Saturday Night Stern?: CBS has been in discussions with Howard Stern about doing a late-night talk show that would compete against NBC’s “Saturday Night Live.” Sources say that the show would be produced for the CBS owned-and-operated stations and would be distributed by CBS’ syndication arm, Eyemark Entertainment. No deal has been reached, sources said, but there is said to be significant interest at CBS in the project.

Midseason Comedies: Fox will premiere “Damon,” starring Damon Wayans, David Alan Grier and Andrea Martin, on March 22. The comedy series--which features Wayans as an undercover cop in Chicago--will air Sundays at 8:30 p.m. for two weeks before moving to Mondays at 8 p.m. on April 6. Another new comedy, “The Way We Work,” starring Vivica A. Fox, Duane Martin and Jon Cryer, will premiere April 6 in the Monday 8:30 p.m. time slot.
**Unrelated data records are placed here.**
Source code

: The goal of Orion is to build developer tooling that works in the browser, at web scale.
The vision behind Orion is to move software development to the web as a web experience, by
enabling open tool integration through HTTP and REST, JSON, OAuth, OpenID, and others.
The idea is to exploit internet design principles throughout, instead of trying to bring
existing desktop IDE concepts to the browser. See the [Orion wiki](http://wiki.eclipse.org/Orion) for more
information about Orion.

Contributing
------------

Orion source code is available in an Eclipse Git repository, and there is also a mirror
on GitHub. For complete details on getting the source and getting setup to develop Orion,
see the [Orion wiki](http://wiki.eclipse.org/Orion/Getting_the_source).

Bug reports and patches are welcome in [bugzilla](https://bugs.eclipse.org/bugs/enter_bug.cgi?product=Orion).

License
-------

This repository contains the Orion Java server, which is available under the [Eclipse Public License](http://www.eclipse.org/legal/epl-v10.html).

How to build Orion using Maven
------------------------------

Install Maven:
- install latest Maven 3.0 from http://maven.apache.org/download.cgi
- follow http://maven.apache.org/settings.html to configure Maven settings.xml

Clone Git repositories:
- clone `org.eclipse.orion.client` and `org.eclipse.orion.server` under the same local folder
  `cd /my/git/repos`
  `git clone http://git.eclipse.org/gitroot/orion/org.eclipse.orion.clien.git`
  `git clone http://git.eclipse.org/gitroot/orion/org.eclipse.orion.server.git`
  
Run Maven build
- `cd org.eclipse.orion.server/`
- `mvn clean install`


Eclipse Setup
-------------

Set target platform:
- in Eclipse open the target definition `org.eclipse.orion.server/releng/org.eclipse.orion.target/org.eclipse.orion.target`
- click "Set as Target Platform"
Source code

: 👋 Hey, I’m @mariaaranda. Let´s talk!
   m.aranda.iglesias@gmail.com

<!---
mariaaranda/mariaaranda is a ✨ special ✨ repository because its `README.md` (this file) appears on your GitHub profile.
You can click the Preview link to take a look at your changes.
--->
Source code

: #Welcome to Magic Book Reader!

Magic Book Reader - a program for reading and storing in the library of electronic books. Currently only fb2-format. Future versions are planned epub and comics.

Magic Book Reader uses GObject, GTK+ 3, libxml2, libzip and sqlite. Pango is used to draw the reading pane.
The two shows will displace “Melrose Place,” which Fox said will return in the summer with new episodes.

POP/ROCK

Grammys Returning to L.A.?: The recording academy’s feud with New York Mayor Rudolph Giuliani “increases the likelihood that the Grammys will be back in L.A. next year,” says a member of the L.A. Sports & Entertainment Commission. Cody Cluff, an appointee of Mayor Richard Riordan, is hopeful that the Grammys will be held at the Shrine Auditorium next year and at the planned downtown Staples Center arena in 2000. Scheduled this year for Feb. 25, the Grammys will be held in New York for the second consecutive year (after alternating between the coasts previously), but Giuliani said this week that he wouldn’t care if the show moved to Los Angeles next year. Giuliani reportedly is upset with Michael Greene, president of the National Academy of Recording Arts & Sciences, over the tone and manner in which Greene told a city hall staff member that Giuliani would be making only a cameo appearance when Grammy nominations were announced in New York on Jan. 6. “It’s an unfortunate circumstance that probably works in our favor,” Cluff says of L.A.’s efforts to land the 1999 show. “We believe we have a good shot anyway, and evidently Mayor Giuliani is helping us.”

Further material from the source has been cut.